WHAT THIS TASK INVOLVES =
Retype only the lines from the top of the records to the line with "- [ ] Build system", including that line but none of the pictures.

EXERCISE MATERIALS =
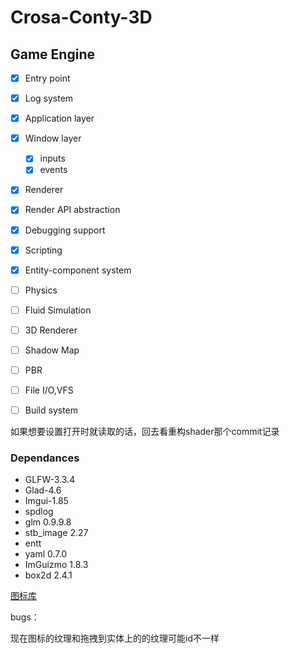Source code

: # Crosa-Conty-3D

## Game Engine

- [x] Entry point
- [x] Log system
- [x] Application layer
- [x] Window layer
  - [x] inputs
  - [x] events
- [x] Renderer
- [x] Render API abstraction
- [x] Debugging support
- [x] Scripting
- [x] Entity-component system
- [ ] Physics
- [ ] Fluid Simulation
- [ ] 3D Renderer
- [ ] Shadow Map
- [ ] PBR
- [ ] File I/O,VFS
- [ ] Build system





如果想要设置打开时就读取的话，回去看重构shader那个commit记录

### Dependances

* GLFW-3.3.4
* Glad-4.6
* Imgui-1.85
* spdlog
* glm 0.9.9.8
* stb_image 2.27
* entt
* yaml 0.7.0
* ImGuizmo 1.8.3
* box2d 2.4.1

[图标库](https://www.iconfont.cn/collections/detail?spm=a313x.7781069.1998910419.dc64b3430&cid=14950)

bugs：

现在图标的纹理和拖拽到实体上的的纹理可能id不一样
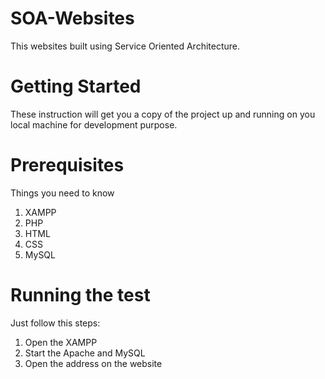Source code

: # SOA-Websites
This websites built using Service Oriented Architecture.
# Getting Started
These instruction will get you a copy of the project up and running on you local machine for development purpose.
# Prerequisites
Things you need to know
1. XAMPP
2. PHP
3. HTML
4. CSS
5. MySQL
# Running the test
Just follow this steps:
1. Open the XAMPP
2. Start the Apache and MySQL
3. Open the address on the website
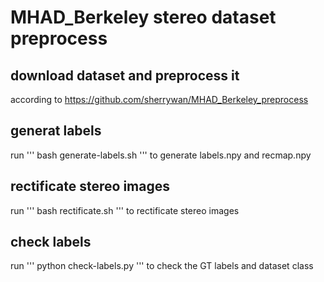 # MHAD_Berkeley stereo dataset preprocess

## download dataset and preprocess it  
according to https://github.com/sherrywan/MHAD_Berkeley_preprocess

## generat labels  
run 
'''
bash generate-labels.sh 
'''
to generate labels.npy and recmap.npy

## rectificate stereo images  
run 
'''
bash rectificate.sh 
'''
to rectificate stereo images

## check labels
run
'''
python check-labels.py
'''
to check the GT labels and dataset class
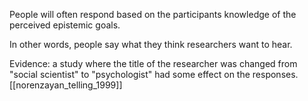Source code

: People will often respond based on the participants knowledge of the perceived epistemic goals. 

In other words, people say what they think researchers want to hear. 

Evidence: a study where the title of the researcher was changed from "social scientist" to "psychologist" had some effect on the responses. [[norenzayan_telling_1999]]

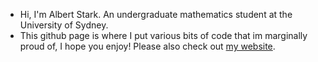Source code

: - Hi, I'm Albert Stark. An undergraduate mathematics student at the University of Sydney.
- This github page is where I put various bits of code that im marginally proud of, I hope you enjoy! Please also check out [my website](https://albert10032.github.io/index.html).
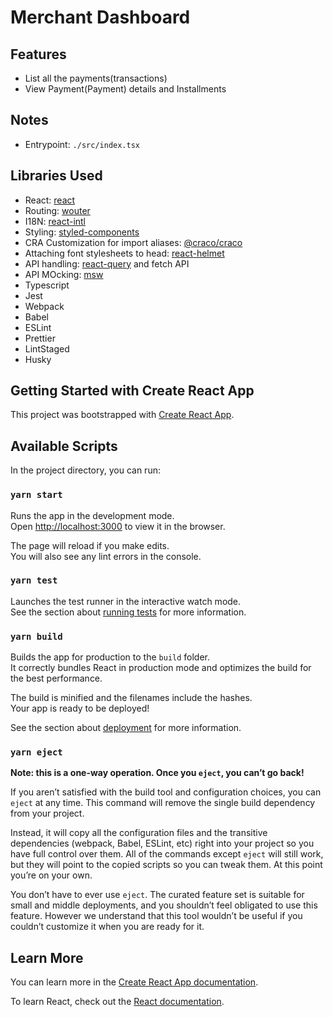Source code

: # Merchant Dashboard

## Features

- List all the payments(transactions)
- View Payment(Payment) details and Installments

## Notes

- Entrypoint: `./src/index.tsx`

## Libraries Used

- React: [react](https://reactjs.org/)
- Routing: [wouter](https://www.npmjs.com/package/wouter)
- I18N: [react-intl](https://formatjs.io/docs/react-intl/)
- Styling: [styled-components](https://styled-components.com/)
- CRA Customization for import aliases: [@craco/craco](https://www.npmjs.com/@craco/craco)
- Attaching font stylesheets to head: [react-helmet](https://www.npmjs.com/package/react-helmet)
- API handling: [react-query](https://www.npmjs.com/package/react-query) and fetch API
- API MOcking: [msw](https://www.npmjs.com/package/msw)
- Typescript
- Jest
- Webpack
- Babel
- ESLint
- Prettier
- LintStaged
- Husky

## Getting Started with Create React App

This project was bootstrapped with [Create React App](https://github.com/facebook/create-react-app).

## Available Scripts

In the project directory, you can run:

### `yarn start`

Runs the app in the development mode.\
Open [http://localhost:3000](http://localhost:3000) to view it in the browser.

The page will reload if you make edits.\
You will also see any lint errors in the console.

### `yarn test`

Launches the test runner in the interactive watch mode.\
See the section about [running tests](https://facebook.github.io/create-react-app/docs/running-tests) for more information.

### `yarn build`

Builds the app for production to the `build` folder.\
It correctly bundles React in production mode and optimizes the build for the best performance.

The build is minified and the filenames include the hashes.\
Your app is ready to be deployed!

See the section about [deployment](https://facebook.github.io/create-react-app/docs/deployment) for more information.

### `yarn eject`

**Note: this is a one-way operation. Once you `eject`, you can’t go back!**

If you aren’t satisfied with the build tool and configuration choices, you can `eject` at any time. This command will remove the single build dependency from your project.

Instead, it will copy all the configuration files and the transitive dependencies (webpack, Babel, ESLint, etc) right into your project so you have full control over them. All of the commands except `eject` will still work, but they will point to the copied scripts so you can tweak them. At this point you’re on your own.

You don’t have to ever use `eject`. The curated feature set is suitable for small and middle deployments, and you shouldn’t feel obligated to use this feature. However we understand that this tool wouldn’t be useful if you couldn’t customize it when you are ready for it.

## Learn More

You can learn more in the [Create React App documentation](https://facebook.github.io/create-react-app/docs/getting-started).

To learn React, check out the [React documentation](https://reactjs.org/).
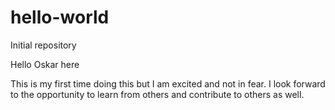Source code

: # hello-world
Initial repository

Hello Oskar here 

This is my first time doing this but I am excited and not in fear.
I look forward to the opportunity to learn from others and contribute to others as well.
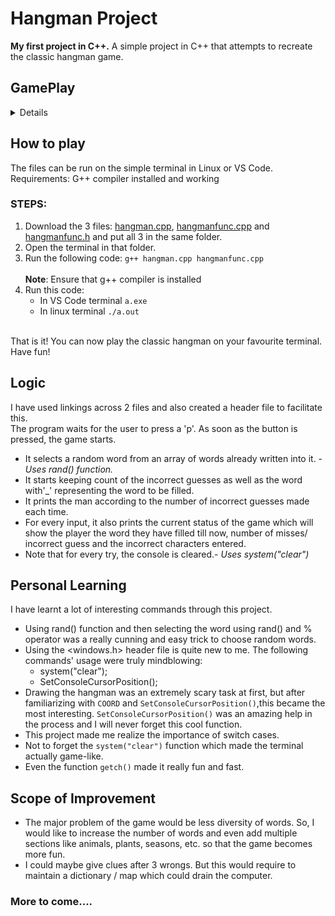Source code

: # Hangman Project
**My first project in C++.**
A simple project in C++ that attempts to recreate the classic hangman game.

## GamePlay
<details>
    
The game starts off on a simple home page:<br>
<img src="./home.png" width="500"/>
<br>
Once 'p' is pressed, the game starts. 
A random word(somewhat) is chosen by the compiler and the player is tasked at guessing it in 7 chances.<br>
<img src="./g2.png" width="500"/><br>
The hangman is drawn at each step. 0 wrong choices would show a happy man.<br>
<img src="g1.png" width="500"> <br>
The player wins if he/she is able to guess the word in 7 chances. <br>
<img src="win.png" width="500"><br>
    OR else..<br>
<img src="lost.png" width="500">

</details>

## How to play
The files can be run on the simple terminal in Linux or VS Code. <br>
Requirements: G++ compiler installed and working

### STEPS:
1. Download the 3 files: [hangman.cpp](https://github.com/Nandana-Neo/HangmanProject/raw/main/hangman.cpp), [hangmanfunc.cpp](./hangmanfunc.cpp) and [hangmanfunc.h](hangmanfunc.h) and put all 3 in the same folder.
1. Open the terminal in that folder.
1. Run the following code: 
`g++ hangman.cpp hangmanfunc.cpp`            
 <br>**Note**: Ensure that g++ compiler is installed<br>
1. Run this code:
    - In VS Code terminal `a.exe`
    - In linux terminal `./a.out`
<br>
That is it! You can now play the classic hangman on your favourite terminal. Have fun!

## Logic
I have used linkings across 2 files and also created a header file to facilitate this.<br>
The program waits for the user to press a 'p'. As soon as the button is pressed, the game starts. 
- It selects a random word from an array of words already written into it. -*Uses rand() function.*
- It starts keeping count of the incorrect guesses as well as the word with'_' representing the word to be filled.
- It prints the man according to the number of incorrect guesses made each time.
- For every input, it also prints the current status of the game which will show the player the word they have filled till now, number of misses/ incorrect guess and the incorrect characters entered.
- Note that for every try, the console is cleared.- *Uses system("clear")*

## Personal Learning

I have learnt a lot of interesting commands through this project. 
- Using rand() function and then selecting the word using rand() and % operator was a really cunning and easy trick to choose random words.
- Using the <windows.h> header file is quite new to me. The following commands' usage were truly mindblowing:
    - system("clear");
    - SetConsoleCursorPosition();
- Drawing the hangman was an extremely scary task at first, but after familiarizing with `COORD` and `SetConsoleCursorPosition()`,this became the most interesting. `SetConsoleCursorPosition()` was an amazing help in the process and I will never forget this cool function.
- This project made me realize the importance of switch cases.
- Not to forget the `system("clear")` function which made the terminal actually game-like.
- Even the function `getch()` made it really fun and fast.

## Scope of Improvement
- The major problem of the game would be less diversity of words. So, I would like to increase the number of words and even add multiple sections like animals, plants, seasons, etc. so that the game becomes more fun.
- I could maybe give clues after 3 wrongs. But this would require to maintain a dictionary / map which could drain the computer.
  
### More to come....
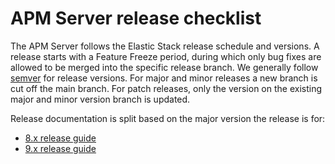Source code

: # APM Server release checklist

The APM Server follows the Elastic Stack release schedule and versions.
A release starts with a Feature Freeze period, during which only bug fixes
are allowed to be merged into the specific release branch.
We generally follow [semver](https://semver.org/) for release versions.
For major and minor releases a new branch is cut off the main branch.
For patch releases, only the version on the existing major and minor version branch is updated.

Release documentation is split based on the major version the release is for:
- [8.x release guide](./RELEASE_8x.md)
- [9.x release guide](./RELEASE_9x.md)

TASK OUTPUT =
Source code

: # Crosa-Conty-3D

## Game Engine

- [x] Entry point
- [x] Log system
- [x] Application layer
- [x] Window layer
  - [x] inputs
  - [x] events
- [x] Renderer
- [x] Render API abstraction
- [x] Debugging support
- [x] Scripting
- [x] Entity-component system
- [ ] Physics
- [ ] Fluid Simulation
- [ ] 3D Renderer
- [ ] Shadow Map
- [ ] PBR
- [ ] File I/O,VFS
- [ ] Build system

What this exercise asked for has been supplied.